_TASK DESCRIPTION_. The response should reproduce exactly the lines from the top of the listing below through the one that contains "- \alpha^T \mu\|^2\right] \\", and nothing else; pictures do not belong in it.

_AVAILABLE RECORDS_.
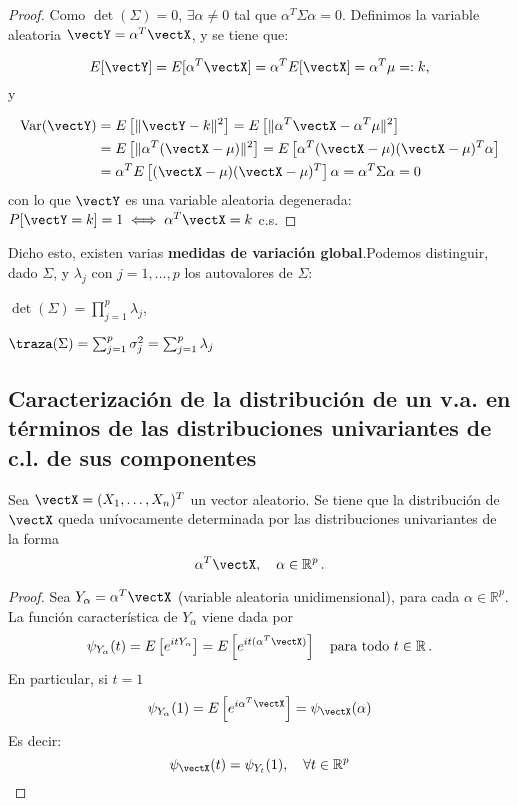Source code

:   \begin{proof}
    Como $\det(\Sigma) = 0$, $\exists \alpha \ne 0$ tal que $\alpha^T \Sigma \alpha = 0$. Definimos la variable aleatoria $\vectY = \alpha^T \vectX$, y se tiene que:
    
    \[
      E[\vectY] = E[\alpha^T \vectX] = \alpha^T E[\vectX] = \alpha^T \mu =: k
    ,\] y
    
     \[
        \begin{split}
          \operatorname{Var}(\vectY) & = E\left[\|\vectY-k\|^2\right]  = E\left[\|\alpha^T\vectX - \alpha^T \mu\|^2\right] \\
          & = E\left[\|\alpha^T(\vectX-\mu)\|^2\right] = E\left[\alpha^T(\vectX-\mu)(\vectX-\mu)^T\alpha\right] \\
          & = \alpha^T E\left[(\vectX-\mu)(\vectX-\mu)^T\right]\alpha = \alpha^T \Sigma \alpha = 0
        \end{split}  
     \]
      con lo que $\vectY$ es una variable aleatoria degenerada: $P[\vectY = k] = 1 \iff \alpha^T \vectX = k$ c.s.
  \end{proof}

Dicho esto, existen varias \textbf{medidas de variación global}.Podemos distinguir, dado $\Sigma$, y $\lambda_j$ con $j = 1,\dots,p$ los autovalores de $\Sigma$:
\begin{nlist}
\item $\det(\Sigma) =  \prod_{j=1}^p \lambda_j$,
  \item $\traza(\Sigma) = \sum_{j = 1}^p \sigma_j^2 = \sum_{j=1}^p \lambda_j$
\end{nlist}


\subsection{Caracterización de la distribución de un v.a. en términos de las distribuciones univariantes de c.l. de sus componentes}

\begin{nth}
  Sea $\vectX = (X_1,\dots, X_n)^T$ un vector aleatorio. Se tiene que la distribución de $\vectX$ queda unívocamente determinada por las distribuciones univariantes de la forma
  \[
\alpha ^T \vectX, \quad \alpha \in \mathbb R ^p\,.
  \]
\end{nth}
\begin{proof}
  Sea $Y_\alpha = \alpha^T \vectX$ (variable aleatoria unidimensional), para cada $\alpha \in \mathbb R^p$. La función característica de $Y_\alpha$ viene dada por
  \[
  \psi_{Y_\alpha}(t) = E\left[e^{itY_\alpha}\right] = E \left[e^{it(\alpha^T \vectX)}\right] \quad \text{para todo } t \in \mathbb R\,.
  \]
  En particular, si $t=1$
  \[
  \psi_{Y_\alpha}(1) = E\left[e^{i\alpha^T \vectX}\right] = \psi_{\vectX} (\alpha)
  \]
  Es decir:
  \[
  \psi_{\vectX}(t) = \psi_{Y_t}(1), \quad \forall t \in \mathbb R ^p
  \]
\end{proof}

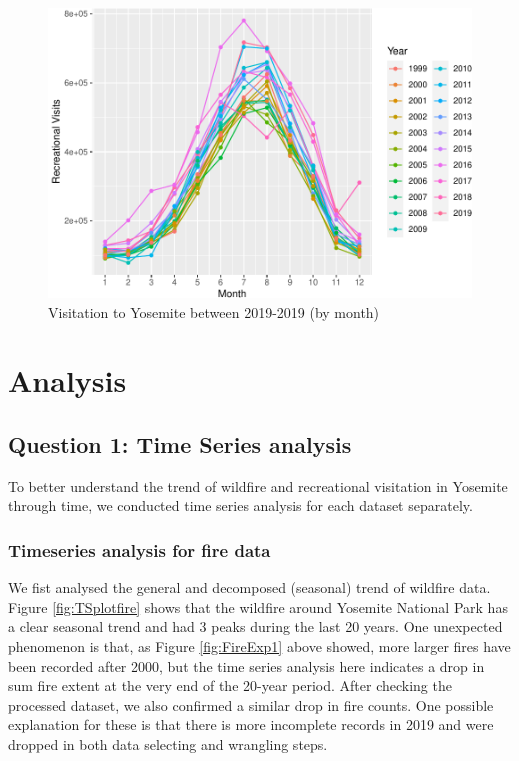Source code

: \documentclass[
  12pt,
]{article}
\begin{document}
\begin{figure}
\centering
\includegraphics{CodeFinal_files/figure-latex/VisitDataExp2-1.pdf}
\caption{\label{fig:VisitDataExp2}Visitation to Yosemite between 2019-2019 (by month)}
\end{figure}

\newpage

\hypertarget{analysis}{%
\section{Analysis}\label{analysis}}

\hypertarget{question-1-time-series-analysis}{%
\subsection{Question 1: Time Series analysis}\label{question-1-time-series-analysis}}

To better understand the trend of wildfire and recreational visitation in Yosemite through time, we conducted time series analysis for each dataset separately.

\hypertarget{timeseries-analysis-for-fire-data}{%
\subsubsection{Timeseries analysis for fire data}\label{timeseries-analysis-for-fire-data}}

We fist analysed the general and decomposed (seasonal) trend of wildfire data.
Figure \ref{fig:TSplotfire} shows that the wildfire around Yosemite National Park has a clear seasonal trend and had 3 peaks during the last 20 years. One unexpected phenomenon is that, as Figure \ref{fig:FireExp1} above showed, more larger fires have been recorded after 2000, but the time series analysis here indicates a drop in sum fire extent at the very end of the 20-year period. After checking the processed dataset, we also confirmed a similar drop in fire counts. One possible explanation for these is that there is more incomplete records in 2019 and were dropped in both data selecting and wrangling steps.
\end{document}
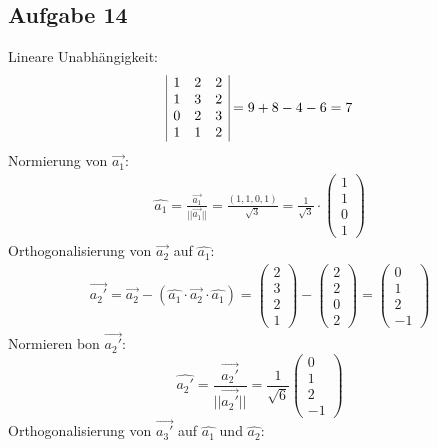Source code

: \documentclass{article}
\begin{document}
\subsection*{Aufgabe 14}
Lineare Unabhängigkeit:
\begin{equation*}
    \begin{array}{| c c c |}
        1&2&2\\
        1&3&2\\
        0&2&3\\
        1&1&2
    \end{array} = 9+8-4-6 = 7
\end{equation*}
Normierung von $\vec{a_1}$:
\begin{eqnarray*}
    \hat{a_1} = \frac{\vec{a_1}}{||\vec{a_1}||} = \frac{(1,1,0,1)}{\sqrt{3}} = \frac{1}{\sqrt{3}}\cdot \left(\begin{array}{c}1\\1\\0\\1\end{array}\right)
\end{eqnarray*}
Orthogonalisierung von $\vec{a_2}$ auf $\hat{a_1}$:
\begin{eqnarray*}
    \vec{a_2'} = \vec{a_2} - (\hat{a_1}\cdot\vec{a_2}\cdot\hat{a_1}) = \left(\begin{array}{c}2\\3\\2\\1\end{array}\right)-\left(\begin{array}{c}2\\2\\0\\2\end{array}\right) = \left(\begin{array}{c}0\\1\\2\\-1\end{array}\right)
\end{eqnarray*}
Normieren bon $\vec{a_2'}$:
\begin{equation*}
    \hat{a_2'}=\frac{\vec{a_2'}}{||\vec{a_2'}||} = \frac{1}{\sqrt{6}} \left(\begin{array}{c}0\\1\\2\\-1\end{array}\right)
\end{equation*}
Orthogonalisierung von $\vec{a_3'}$ auf $\hat{a_1}$ und $\hat{a_2}$:
\end{document}
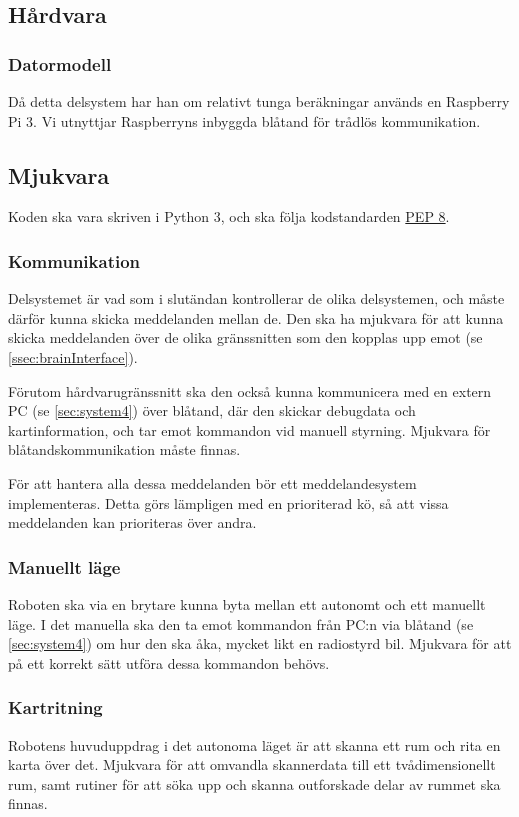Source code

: \documentclass[a4paper,11pt]{article}
\begin{document}
\subsection{Hårdvara}

\subsubsection{Datormodell}
Då detta delsystem har han om relativt tunga beräkningar används en Raspberry Pi 3. Vi utnyttjar Raspberryns inbyggda blåtand för trådlös kommunikation.

\subsection{Mjukvara}
Koden ska vara skriven i Python 3, och ska följa kodstandarden \href{https://www.python.org/dev/peps/pep-0008/}{PEP 8}.

\subsubsection{Kommunikation}
Delsystemet är vad som i slutändan kontrollerar de olika delsystemen, och måste därför kunna skicka meddelanden mellan de. Den ska ha mjukvara för att kunna skicka meddelanden över de olika gränssnitten som den kopplas upp emot (se \ref{ssec:brainInterface}).

Förutom hårdvarugränssnitt ska den också kunna kommunicera med en extern PC (se \ref{sec:system4}) över blåtand, där den skickar debugdata och kartinformation, och tar emot kommandon vid manuell styrning. Mjukvara för blåtandskommunikation måste finnas.

För att hantera alla dessa meddelanden bör ett meddelandesystem implementeras. Detta görs lämpligen med en prioriterad kö, så att vissa meddelanden kan prioriteras över andra.

\subsubsection{Manuellt läge}
Roboten ska via en brytare kunna byta mellan ett autonomt och ett manuellt läge. I det manuella ska den ta emot kommandon från PC:n via blåtand (se \ref{sec:system4}) om hur den ska åka, mycket likt en radiostyrd bil. Mjukvara för att på ett korrekt sätt utföra dessa kommandon behövs.

\subsubsection{Kartritning}
Robotens huvuduppdrag i det autonoma läget är att skanna ett rum och rita en karta över det. Mjukvara för att omvandla skannerdata till ett tvådimensionellt rum, samt rutiner för att söka upp och skanna outforskade delar av rummet ska finnas.
\end{document}
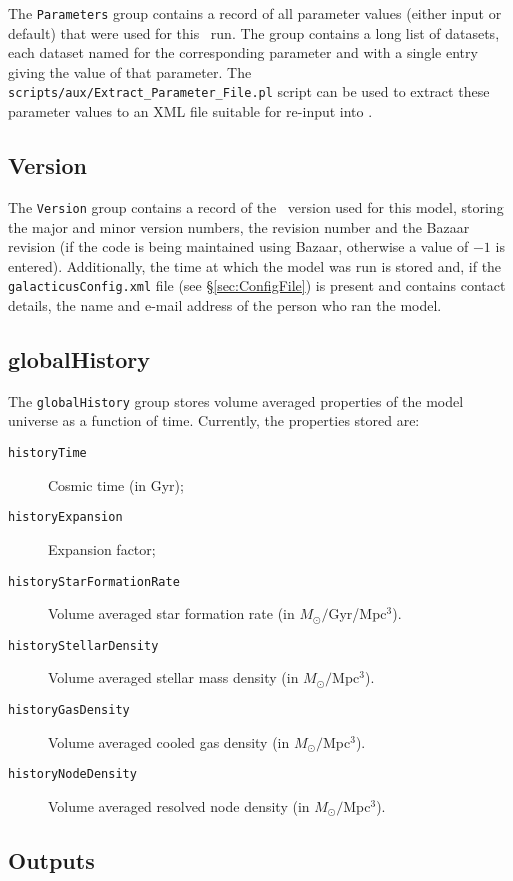 The {\tt Parameters} group contains a record of all parameter values (either input or default) that were used for this \glc\ run. The group contains a long list of datasets, each dataset named for the corresponding parameter and with a single entry giving the value of that parameter. The {\tt scripts/aux/Extract\_Parameter\_File.pl} script can be used to extract these parameter values to an XML file suitable for re-input into \glc.

\subsection{Version}

The {\tt Version} group contains a record of the \glc\ version used for this model, storing the major and minor version numbers, the revision number and the {\sc Bazaar} revision (if the code is being maintained using {\sc Bazaar}, otherwise a value of $-1$ is entered). Additionally, the time at which the model was run is stored and, if the {\tt galacticusConfig.xml} file (see \S\ref{sec:ConfigFile}) is present and contains contact details, the name and e-mail address of the person who ran the model.

\subsection{globalHistory}

The {\tt globalHistory} group stores volume averaged properties of the model universe as a function of time. Currently, the properties stored are:
\begin{description}
 \item[{\tt historyTime}] Cosmic time (in Gyr);
 \item[{\tt historyExpansion}] Expansion factor;
 \item[{\tt historyStarFormationRate}] Volume averaged star formation rate (in $M_\odot/$Gyr/Mpc$^3$).
 \item[{\tt historyStellarDensity}] Volume averaged stellar mass density (in $M_\odot/$Mpc$^3$).
 \item[{\tt historyGasDensity}] Volume averaged cooled gas density (in $M_\odot/$Mpc$^3$).
 \item[{\tt historyNodeDensity}] Volume averaged resolved node density (in $M_\odot/$Mpc$^3$).
\end{description}

\subsection{Outputs}

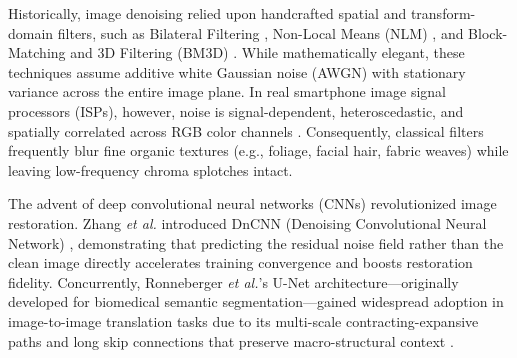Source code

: \documentclass{ieeeaccess}
\begin{document}
Historically, image denoising relied upon handcrafted spatial and transform-domain filters, such as Bilateral Filtering \cite{tomasi1998bilateral}, Non-Local Means (NLM) \cite{buades2005non}, and Block-Matching and 3D Filtering (BM3D) \cite{dabov2007image}. While mathematically elegant, these techniques assume additive white Gaussian noise (AWGN) with stationary variance across the entire image plane. In real smartphone image signal processors (ISPs), however, noise is signal-dependent, heteroscedastic, and spatially correlated across RGB color channels \cite{foi2008practical}. Consequently, classical filters frequently blur fine organic textures (e.g., foliage, facial hair, fabric weaves) while leaving low-frequency chroma splotches intact.

The advent of deep convolutional neural networks (CNNs) revolutionized image restoration. Zhang \textit{et al.} introduced DnCNN (Denoising Convolutional Neural Network) \cite{zhang2017beyond}, demonstrating that predicting the residual noise field rather than the clean image directly accelerates training convergence and boosts restoration fidelity. Concurrently, Ronneberger \textit{et al.}'s U-Net \cite{ronneberger2015u} architecture---originally developed for biomedical semantic segmentation---gained widespread adoption in image-to-image translation tasks due to its multi-scale contracting-expansive paths and long skip connections that preserve macro-structural context \cite{isola2017image}.
\end{document}
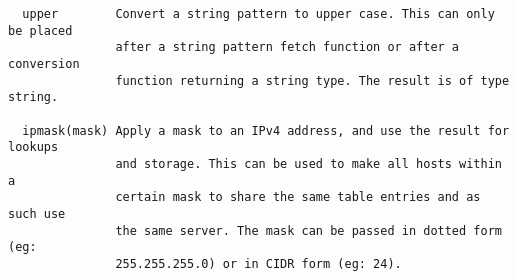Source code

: \begin{verbatim}
  upper        Convert a string pattern to upper case. This can only be placed
               after a string pattern fetch function or after a conversion
               function returning a string type. The result is of type string.

  ipmask(mask) Apply a mask to an IPv4 address, and use the result for lookups
               and storage. This can be used to make all hosts within a
               certain mask to share the same table entries and as such use
               the same server. The mask can be passed in dotted form (eg:
               255.255.255.0) or in CIDR form (eg: 24).


\end{verbatim}
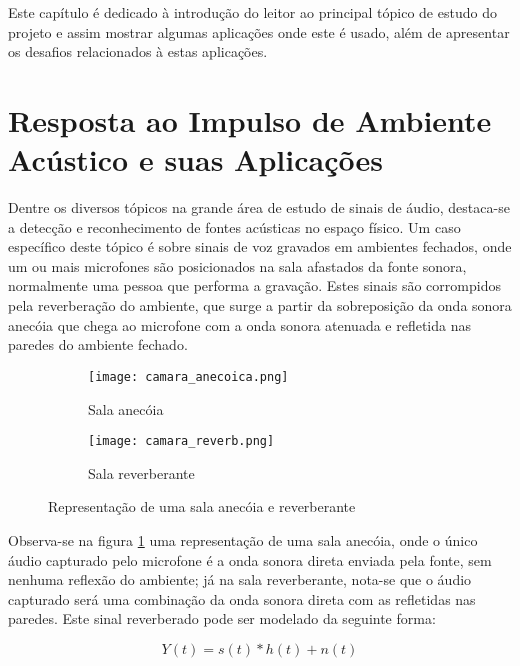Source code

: Este capítulo é dedicado à introdução do leitor ao principal tópico de estudo do projeto e assim mostrar
algumas aplicações onde este é usado, além de apresentar os desafios relacionados à estas aplicações.

\section{Resposta ao Impulso de Ambiente Acústico e suas Aplicações}

Dentre os diversos tópicos na grande área de estudo de sinais de áudio, destaca-se a detecção e reconhecimento de fontes acústicas no espaço físico.
Um caso específico deste tópico é sobre sinais de voz gravados em ambientes fechados, onde um ou mais microfones são posicionados na sala afastados
da fonte sonora, normalmente uma pessoa que performa a gravação.
Estes sinais são corrompidos pela reverberação do ambiente, que surge a partir da sobreposição da onda sonora anecóia que chega ao microfone com a 
onda sonora atenuada e refletida nas paredes do ambiente fechado. 

\begin{figure} [H]
    \begin{subfigure}{.5\textwidth}
        \centering
        \texttt{[image: camara\_anecoica.png]}
        \caption{Sala anecóia}    
    \end{subfigure}
    \begin{subfigure}{.5\textwidth}
        \centering
        \texttt{[image: camara\_reverb.png]}    
        \caption{Sala reverberante}    
    \end{subfigure}
    \caption{Representação de uma sala anecóia e reverberante}
    \label{fig:Rooms}
\end{figure}

Observa-se na figura \ref{fig:Rooms} uma representação de uma sala anecóia, onde o único áudio capturado pelo microfone é a onda sonora direta
enviada pela fonte, sem nenhuma reflexão do ambiente; já na sala reverberante, nota-se que o áudio capturado será uma combinação da onda sonora direta
com as refletidas nas paredes. 
Este sinal reverberado pode ser modelado da seguinte forma:

\begin{equation} \label{eqn:model}
    Y(t) = s(t) \ast h(t) + n(t)
\end{equation}


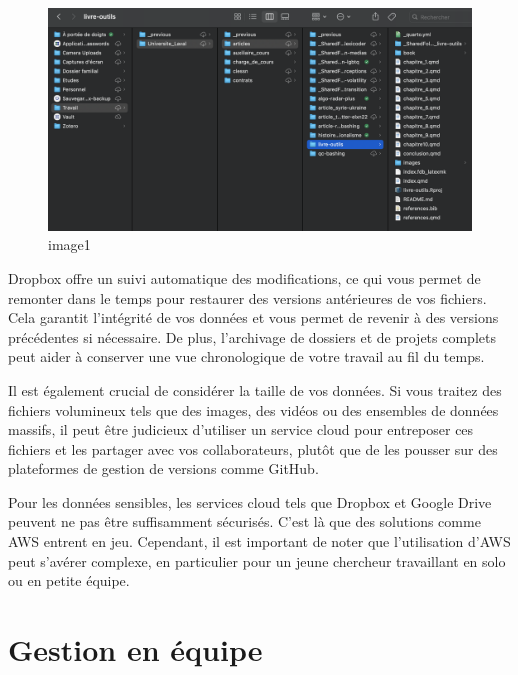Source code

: \documentclass[
  letterpaper,
]{scrbook}
\begin{document}
\begin{figure}

{\centering \includegraphics{images/chapitre8_dropbox.png}

}

\caption{image1}

\end{figure}

Dropbox offre un suivi automatique des modifications, ce qui vous permet
de remonter dans le temps pour restaurer des versions antérieures de vos
fichiers. Cela garantit l'intégrité de vos données et vous permet de
revenir à des versions précédentes si nécessaire. De plus, l'archivage
de dossiers et de projets complets peut aider à conserver une vue
chronologique de votre travail au fil du temps.

Il est également crucial de considérer la taille de vos données. Si vous
traitez des fichiers volumineux tels que des images, des vidéos ou des
ensembles de données massifs, il peut être judicieux d'utiliser un
service cloud pour entreposer ces fichiers et les partager avec vos
collaborateurs, plutôt que de les pousser sur des plateformes de gestion
de versions comme GitHub.

Pour les données sensibles, les services cloud tels que Dropbox et
Google Drive peuvent ne pas être suffisamment sécurisés. C'est là que
des solutions comme AWS entrent en jeu. Cependant, il est important de
noter que l'utilisation d'AWS peut s'avérer complexe, en particulier
pour un jeune chercheur travaillant en solo ou en petite équipe.

\hypertarget{gestion-en-uxe9quipe}{%
\section{Gestion en équipe}\label{gestion-en-uxe9quipe}}
\end{document}
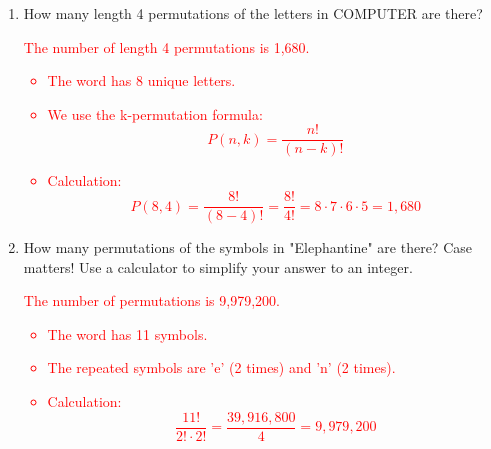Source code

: \documentclass{article}
\begin{document}
\begin{enumerate}
    \item How many length 4 permutations of the letters in COMPUTER are there?
    \par
    \textcolor{red}{The number of length 4 permutations is 1,680.
    \begin{itemize}
        \item The word has 8 unique letters.
        \item We use the k-permutation formula:
        \[
        P(n,k) = \frac{n!}{(n-k)!}
        \]
        \item Calculation:
        \[
        P(8,4) = \frac{8!}{(8-4)!} = \frac{8!}{4!} = 8 \cdot 7 \cdot 6 \cdot 5 = 1,680
        \]
    \end{itemize}}

    \item How many permutations of the symbols in "Elephantine" are there? Case matters! Use a calculator to simplify your answer to an integer.
    \par
    \textcolor{red}{The number of permutations is 9,979,200.
    \begin{itemize}
        \item The word has 11 symbols.
        \item The repeated symbols are 'e' (2 times) and 'n' (2 times).
        \item Calculation:
        \[
        \frac{11!}{2! \cdot 2!} = \frac{39,916,800}{4} = 9,979,200
        \]
    \end{itemize}}
\end{enumerate}
\end{document}
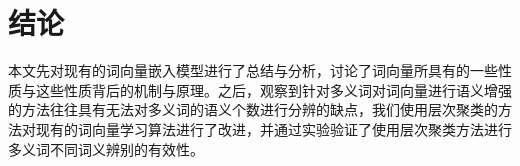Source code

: \iffalse



\fi

\chapter{结论}

本文先对现有的词向量嵌入模型进行了总结与分析，讨论了词向量所具有的一些性质与这些性质背后的机制与原理。之后，观察到针对多义词对词向量进行语义增强的方法往往具有无法对多义词的语义个数进行分辨的缺点，我们使用层次聚类的方法对现有的词向量学习算法进行了改进，并通过实验验证了使用层次聚类方法进行多义词不同词义辨别的有效性。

_EXERCISE SOLUTION_.
Source code

:   \begin{proof}
    Como $\det(\Sigma) = 0$, $\exists \alpha \ne 0$ tal que $\alpha^T \Sigma \alpha = 0$. Definimos la variable aleatoria $\vectY = \alpha^T \vectX$, y se tiene que:
    
    \[
      E[\vectY] = E[\alpha^T \vectX] = \alpha^T E[\vectX] = \alpha^T \mu =: k
    ,\] y
    
     \[
        \begin{split}
          \operatorname{Var}(\vectY) & = E\left[\|\vectY-k\|^2\right]  = E\left[\|\alpha^T\vectX - \alpha^T \mu\|^2\right] \\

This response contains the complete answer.